ИА Бесспорно RU. В Калининграде в рамках семинара, посвящённого развитию института гуманитарных наук БФУ имени И. Канта, университет посетил Михаил Ильин — академический директор аспирантской школы по политическим наукам Высшей школы экономики, профессор кафедры сравнительной политологии МГИМО (У) МИД России, в прошлом президент Российской ассоциации политической науки (РАПН).
Об этом в Калининграде сегодня, 23 мая 2017 года, сообщил БФУ, как там водится, не указав дату события.
Как заявлено, Михаил Ильин не только принял участие в семинаре, но и прочитал лекцию для студентов-лингвистов и дал в интервью сотруднику БФУ.
— Михаил Васильевич, у вас весьма нетривиальная научная траектория: начинали как литературовед, занимались поздним периодом творчества Шекспира, известны своими работами по сравнительной политологии, а перед студентами выступили с лекцией по семиотике. Что заставило вас делать такие исследовательские повороты?
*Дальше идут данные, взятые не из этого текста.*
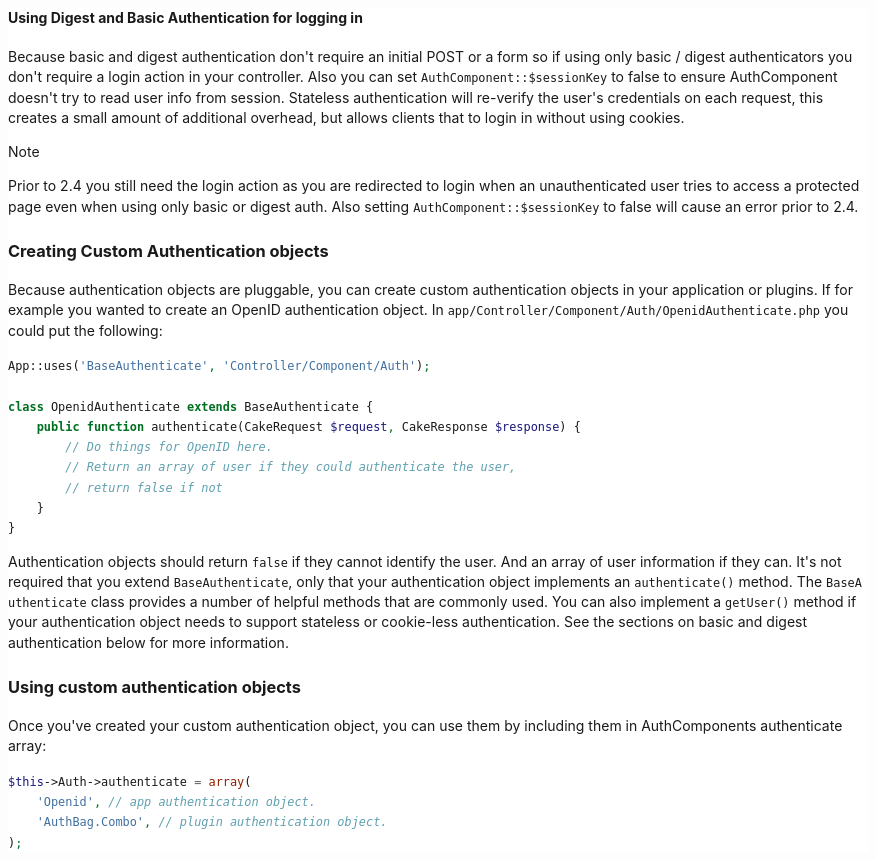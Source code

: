 #### Using Digest and Basic Authentication for logging in

Because basic and digest authentication don't require an initial POST or a form
so if using only basic / digest authenticators you don't require a login action
in your controller. Also you can set `AuthComponent::$sessionKey` to false to
ensure AuthComponent doesn't try to read user info from session. Stateless
authentication will re-verify the user's credentials on each request, this
creates a small amount of additional overhead, but allows clients that to login
in without using cookies.

> [!NOTE]
> Prior to 2.4 you still need the login action as you are redirected to login
> when an unauthenticated user tries to access a protected page even when using
> only basic or digest auth. Also setting `AuthComponent::$sessionKey` to
> false will cause an error prior to 2.4.

### Creating Custom Authentication objects

Because authentication objects are pluggable, you can create custom
authentication objects in your application or plugins. If for example you wanted
to create an OpenID authentication object. In
`app/Controller/Component/Auth/OpenidAuthenticate.php` you could put the
following:

``` php
App::uses('BaseAuthenticate', 'Controller/Component/Auth');

class OpenidAuthenticate extends BaseAuthenticate {
    public function authenticate(CakeRequest $request, CakeResponse $response) {
        // Do things for OpenID here.
        // Return an array of user if they could authenticate the user,
        // return false if not
    }
}
```

Authentication objects should return `false` if they cannot identify the user.
And an array of user information if they can. It's not required that you extend
`BaseAuthenticate`, only that your authentication object implements an
`authenticate()` method. The `BaseAuthenticate` class provides a number of
helpful methods that are commonly used. You can also implement a `getUser()`
method if your authentication object needs to support stateless or cookie-less
authentication. See the sections on basic and digest authentication below for
more information.

### Using custom authentication objects

Once you've created your custom authentication object, you can use them by
including them in AuthComponents authenticate array:

``` php
$this->Auth->authenticate = array(
    'Openid', // app authentication object.
    'AuthBag.Combo', // plugin authentication object.
);
```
— Это только кажется, что в моей биографии были резкие перемены. На самом деле я всю жизнь ищу ответ на один и тот же вопрос: как можно измениться и остаться самим собой? Как, оставаясь самим собой, я одновременно изменяюсь? Тот же вопрос можно перенести и на Шекспира: у меня была диссертация по последним его пьесам. Совершенно логичен вопрос: почему он создаёт эти совершенно волшебные сказки в конце жизни, после того, как сначала были комедии, а потом — трагедии? Это один и тот же человек, но в течение жизни он писал такие разные произведения. Так же и наш язык: язык Пушкина, его современников и наш язык — это один и тот же язык?
— С Пушкиным, наверное, ответ однозначный, недаром его называют основоположником современного русского языка. А вот язык Державина, Ломоносова и более ранних авторов — это вопрос.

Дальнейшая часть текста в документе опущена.